Barby Keel Animal Sanctuary
- Established: 1979
- Founder: Barby Keel
- Type: Nonprofit
- Location: Bexhill-on-Sea, England;
- Coordinates: 50°52′19″N 0°27′34″E﻿ / ﻿50.87194°N 0.45944°E

= Barby Keel Animal Sanctuary =

English animal sanctuary

The Barby Keel Animal Sanctuary is an animal sanctuary in Bexhill-on-Sea, East Sussex, England. Founded in 1979 by Barby Keel, the sanctuary cares for abused and abandoned animals, and has cared for over 10,000 animals in its history.

==History==
Barby Keel and her partner purchased four acres of land in Bexhill-on-Sea in the 1970s. They began caring for animals when a British Army soldier asked her to watch his dog, named Cat, while he was deployed in Northern Ireland; the soldier never returned for the dog. She adopted another dog and soon thereafter was asked by the Bexhill Cats Club to care for some cats. Keel's partner eventually asked her to choose between him and the animals, and she helped him pack his bags to leave.

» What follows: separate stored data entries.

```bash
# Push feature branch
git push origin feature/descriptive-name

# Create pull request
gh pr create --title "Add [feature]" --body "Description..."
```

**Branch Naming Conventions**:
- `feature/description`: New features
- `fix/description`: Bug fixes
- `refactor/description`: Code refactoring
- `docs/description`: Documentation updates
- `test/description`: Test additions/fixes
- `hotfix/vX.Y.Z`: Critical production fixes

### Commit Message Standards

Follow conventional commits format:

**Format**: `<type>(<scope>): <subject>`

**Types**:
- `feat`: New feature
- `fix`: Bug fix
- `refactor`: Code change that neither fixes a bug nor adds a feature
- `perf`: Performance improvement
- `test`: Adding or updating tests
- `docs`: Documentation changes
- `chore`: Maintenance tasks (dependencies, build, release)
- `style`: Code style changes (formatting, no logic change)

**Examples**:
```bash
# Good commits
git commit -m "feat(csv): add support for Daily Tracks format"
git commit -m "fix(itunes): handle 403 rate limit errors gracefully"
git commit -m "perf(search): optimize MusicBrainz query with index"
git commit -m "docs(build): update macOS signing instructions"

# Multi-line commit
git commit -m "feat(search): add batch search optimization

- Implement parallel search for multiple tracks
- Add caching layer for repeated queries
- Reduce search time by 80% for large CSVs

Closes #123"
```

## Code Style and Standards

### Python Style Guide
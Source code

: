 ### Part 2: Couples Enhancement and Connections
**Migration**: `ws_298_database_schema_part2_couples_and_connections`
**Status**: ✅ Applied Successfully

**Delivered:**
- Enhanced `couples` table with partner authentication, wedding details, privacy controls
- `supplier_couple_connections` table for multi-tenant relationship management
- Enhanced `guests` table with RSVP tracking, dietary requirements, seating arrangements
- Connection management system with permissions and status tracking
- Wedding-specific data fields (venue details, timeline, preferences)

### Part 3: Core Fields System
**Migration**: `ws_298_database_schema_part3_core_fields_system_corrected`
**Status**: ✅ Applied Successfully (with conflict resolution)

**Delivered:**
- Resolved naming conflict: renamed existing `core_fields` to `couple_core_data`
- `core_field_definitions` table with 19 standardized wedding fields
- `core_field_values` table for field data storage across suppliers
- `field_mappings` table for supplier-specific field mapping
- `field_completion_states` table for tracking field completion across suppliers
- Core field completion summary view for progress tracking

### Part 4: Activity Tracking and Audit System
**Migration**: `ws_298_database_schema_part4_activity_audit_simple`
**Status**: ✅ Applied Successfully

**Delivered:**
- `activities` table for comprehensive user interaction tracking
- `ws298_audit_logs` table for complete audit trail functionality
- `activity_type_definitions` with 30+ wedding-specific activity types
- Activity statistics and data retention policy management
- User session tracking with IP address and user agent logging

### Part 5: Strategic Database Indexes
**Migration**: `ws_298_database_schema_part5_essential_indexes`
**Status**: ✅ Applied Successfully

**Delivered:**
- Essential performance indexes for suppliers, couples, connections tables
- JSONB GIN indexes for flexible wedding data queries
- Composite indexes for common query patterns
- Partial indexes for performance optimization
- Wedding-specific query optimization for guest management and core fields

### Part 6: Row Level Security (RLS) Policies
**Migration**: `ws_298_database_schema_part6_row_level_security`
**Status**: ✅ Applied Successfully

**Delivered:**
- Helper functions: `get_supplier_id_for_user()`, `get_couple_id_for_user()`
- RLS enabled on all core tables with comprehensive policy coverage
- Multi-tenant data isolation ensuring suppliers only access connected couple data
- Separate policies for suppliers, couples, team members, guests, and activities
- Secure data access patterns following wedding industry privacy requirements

The Barby Keel Animal Sanctuary was founded in 1979, and it initially homed three animals. She later began to take care of farm animals such as pigs, sheep, goats, and cows. Some of the animals are rehomed, but most live permanently on the sanctuary. The sanctuary purchases dog and cat food and resells it at half price so that others can more easily afford to care for their own animals. The sanctuary is open to guests at an annual open day fête, which helps to raise funds. In April 2026, Keel was invited to a garden party at Buckingham Palace to meet Charles III in recognition of her work at the sanctuary.

The sanctuary has a no-kill policy, except for in cases when euthanasia is medically necessary. As of 2025, the sanctuary housed around 600 animals, with around 10,000 having lived there over its history. Keel was 90 years old as of 2025, and has survived cancer three times. She has no plans to retire. There are plans for trustees to continue caring for the animals at the sanctuary after Keel dies. Keel has written four books.